Each month from Aug 2014 to Dec 2017 (41 months) has a separate well profile, with each successive month slightly lower than the next.  So between the blue and red curves shown in figure 7 there are 41 separate well profiles and they continue below the red curve as well.
 
 
Figure 7
 
Note that the blue curve is based on actual well data from 317 Eagle Ford wells gathered from the RRC of TX online database.  All wells have at least 12 months of data and started production between August 2010 and August 2012 and were either in the Eagle Ford 1 or Eagle Ford 2 fields.  The average of these 317 wells is used to find the average new well profile, the data is shown in green in figure 7.
 
  
Figure 8
The chart above shows how the new well EUR changes over time, the changes in the annual rate of decrease in new well EUR (on right axis), and the number of new wells added each month.
In the middle of 2014 it is assumed that the sweet spots will be fully drilled and oil companies will begin drilling in less productive areas, it is for this reason that the new well EUR will start to decrease after remaining roughly constant from 2010 to 2014.  The maximum rate of addition of new wells and the maximum rate of annual decrease in new well EUR are reached in Jan 2017 and remain at that level until Jan 2018.  Why do these rates then fall in magnitude after that date?

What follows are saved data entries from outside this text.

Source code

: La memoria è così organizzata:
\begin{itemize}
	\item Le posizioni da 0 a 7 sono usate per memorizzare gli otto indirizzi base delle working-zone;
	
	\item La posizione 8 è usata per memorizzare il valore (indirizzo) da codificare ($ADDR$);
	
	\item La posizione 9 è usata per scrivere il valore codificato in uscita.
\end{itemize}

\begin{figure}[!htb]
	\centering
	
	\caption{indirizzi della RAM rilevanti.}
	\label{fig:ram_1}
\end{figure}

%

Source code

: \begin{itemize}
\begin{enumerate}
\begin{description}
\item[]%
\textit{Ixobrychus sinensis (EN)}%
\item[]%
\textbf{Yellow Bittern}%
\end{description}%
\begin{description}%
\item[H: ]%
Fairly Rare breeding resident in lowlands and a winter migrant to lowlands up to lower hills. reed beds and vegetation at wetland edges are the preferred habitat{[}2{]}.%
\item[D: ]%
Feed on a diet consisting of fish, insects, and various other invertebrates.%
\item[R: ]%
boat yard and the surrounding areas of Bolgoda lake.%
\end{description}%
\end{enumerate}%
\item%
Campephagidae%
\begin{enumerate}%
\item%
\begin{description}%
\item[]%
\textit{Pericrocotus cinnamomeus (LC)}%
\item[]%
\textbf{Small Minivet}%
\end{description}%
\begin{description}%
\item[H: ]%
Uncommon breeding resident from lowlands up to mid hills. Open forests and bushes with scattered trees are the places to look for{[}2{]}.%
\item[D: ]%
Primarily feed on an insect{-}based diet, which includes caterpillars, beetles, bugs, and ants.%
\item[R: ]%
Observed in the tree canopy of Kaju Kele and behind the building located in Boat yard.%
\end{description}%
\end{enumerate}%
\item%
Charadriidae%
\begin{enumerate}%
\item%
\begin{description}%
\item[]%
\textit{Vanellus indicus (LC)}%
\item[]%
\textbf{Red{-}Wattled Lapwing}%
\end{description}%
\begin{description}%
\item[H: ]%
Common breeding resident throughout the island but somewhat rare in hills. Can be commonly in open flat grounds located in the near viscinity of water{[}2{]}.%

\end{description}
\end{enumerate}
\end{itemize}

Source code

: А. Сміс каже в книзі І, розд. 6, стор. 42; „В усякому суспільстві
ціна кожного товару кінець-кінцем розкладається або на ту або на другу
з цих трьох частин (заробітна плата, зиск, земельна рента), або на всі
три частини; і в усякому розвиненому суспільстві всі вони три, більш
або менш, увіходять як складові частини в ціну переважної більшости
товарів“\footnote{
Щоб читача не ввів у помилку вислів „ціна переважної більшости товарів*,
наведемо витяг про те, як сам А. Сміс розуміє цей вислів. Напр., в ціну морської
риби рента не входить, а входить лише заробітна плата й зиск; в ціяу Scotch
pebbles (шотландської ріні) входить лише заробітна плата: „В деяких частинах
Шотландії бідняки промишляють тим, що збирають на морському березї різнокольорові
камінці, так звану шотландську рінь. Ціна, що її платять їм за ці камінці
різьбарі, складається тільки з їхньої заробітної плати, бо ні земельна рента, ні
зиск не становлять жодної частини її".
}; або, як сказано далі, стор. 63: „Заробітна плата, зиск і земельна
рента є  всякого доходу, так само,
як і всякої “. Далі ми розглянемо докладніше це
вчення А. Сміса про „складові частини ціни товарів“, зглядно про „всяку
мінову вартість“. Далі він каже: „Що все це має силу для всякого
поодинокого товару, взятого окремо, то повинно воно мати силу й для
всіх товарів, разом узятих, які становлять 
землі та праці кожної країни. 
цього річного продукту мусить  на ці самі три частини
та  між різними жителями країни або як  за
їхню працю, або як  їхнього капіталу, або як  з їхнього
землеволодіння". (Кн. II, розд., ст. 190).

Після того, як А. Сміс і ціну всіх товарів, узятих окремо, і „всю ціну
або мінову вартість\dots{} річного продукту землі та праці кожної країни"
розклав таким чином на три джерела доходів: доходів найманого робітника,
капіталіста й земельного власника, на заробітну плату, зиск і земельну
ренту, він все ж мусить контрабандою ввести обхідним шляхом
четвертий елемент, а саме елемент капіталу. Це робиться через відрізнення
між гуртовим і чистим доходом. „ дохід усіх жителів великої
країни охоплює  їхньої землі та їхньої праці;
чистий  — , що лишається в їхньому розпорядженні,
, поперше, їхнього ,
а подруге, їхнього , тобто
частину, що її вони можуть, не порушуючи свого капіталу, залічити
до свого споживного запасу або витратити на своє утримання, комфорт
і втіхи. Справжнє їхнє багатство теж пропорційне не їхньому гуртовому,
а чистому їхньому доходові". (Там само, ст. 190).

The explanation is found in figure 5 above.  Profits reach too low a level by early 2018 for some oil companies to think it worthwhile to continue drilling and they drill fewer wells, as profits approach zero in mid 2019 very few companies will be drilling and the rate that new wells are added falls by a factor of 10 over a 20 month period.   The slower pace of drilling causes the rate of decrease of new well EUR to also fall by about a factor of 10.
 
Note that figures 7 and 8 are for the AEO Reference Oil Price case shown in Figures 4 and 5 where the ERR=5 Gb and real oil prices rise to $130/barrel in 2013$ by 2032 from about $100/barrel in 2015, a 1.5% annual rate of increase in real oil prices.